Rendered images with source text
++++++++++

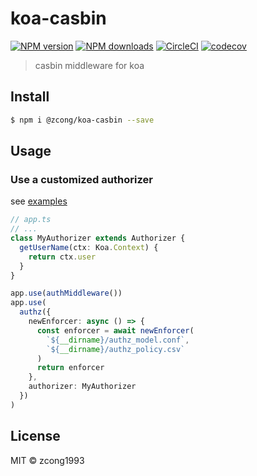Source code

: # koa-casbin

[![NPM version](https://img.shields.io/npm/v/@zcong/koa-casbin.svg?style=flat)](https://npmjs.com/package/@zcong/koa-casbin) [![NPM downloads](https://img.shields.io/npm/dm/@zcong/koa-casbin.svg?style=flat)](https://npmjs.com/package/@zcong/koa-casbin) [![CircleCI](https://circleci.com/gh/zcong1993/koa-casbin/tree/master.svg?style=shield)](https://circleci.com/gh/zcong1993/koa-casbin/tree/master) [![codecov](https://codecov.io/gh/zcong1993/koa-casbin/branch/master/graph/badge.svg)](https://codecov.io/gh/zcong1993/koa-casbin)

> casbin middleware for koa

## Install

```bash
$ npm i @zcong/koa-casbin --save
```

## Usage

### Use a customized authorizer

see [examples](./examples)

```ts
// app.ts
// ...
class MyAuthorizer extends Authorizer {
  getUserName(ctx: Koa.Context) {
    return ctx.user
  }
}

app.use(authMiddleware())
app.use(
  authz({
    newEnforcer: async () => {
      const enforcer = await newEnforcer(
        `${__dirname}/authz_model.conf`,
        `${__dirname}/authz_policy.csv`
      )
      return enforcer
    },
    authorizer: MyAuthorizer
  })
)
```

## License

MIT &copy; zcong1993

++++++++++

Task statement: Output the data exactly, pictures omitted.

Reply to the task:
Source code

: # koa-casbin

[![NPM version](https://img.shields.io/npm/v/@zcong/koa-casbin.svg?style=flat)](https://npmjs.com/package/@zcong/koa-casbin) [![NPM downloads](https://img.shields.io/npm/dm/@zcong/koa-casbin.svg?style=flat)](https://npmjs.com/package/@zcong/koa-casbin) [![CircleCI](https://circleci.com/gh/zcong1993/koa-casbin/tree/master.svg?style=shield)](https://circleci.com/gh/zcong1993/koa-casbin/tree/master) [![codecov](https://codecov.io/gh/zcong1993/koa-casbin/branch/master/graph/badge.svg)](https://codecov.io/gh/zcong1993/koa-casbin)

> casbin middleware for koa

## Install

```bash
$ npm i @zcong/koa-casbin --save
```

## Usage

### Use a customized authorizer

see [examples](./examples)

```ts
// app.ts
// ...
class MyAuthorizer extends Authorizer {
  getUserName(ctx: Koa.Context) {
    return ctx.user
  }
}

app.use(authMiddleware())
app.use(
  authz({
    newEnforcer: async () => {
      const enforcer = await newEnforcer(
        `${__dirname}/authz_model.conf`,
        `${__dirname}/authz_policy.csv`
      )
      return enforcer
    },
    authorizer: MyAuthorizer
  })
)
```

## License

MIT &copy; zcong1993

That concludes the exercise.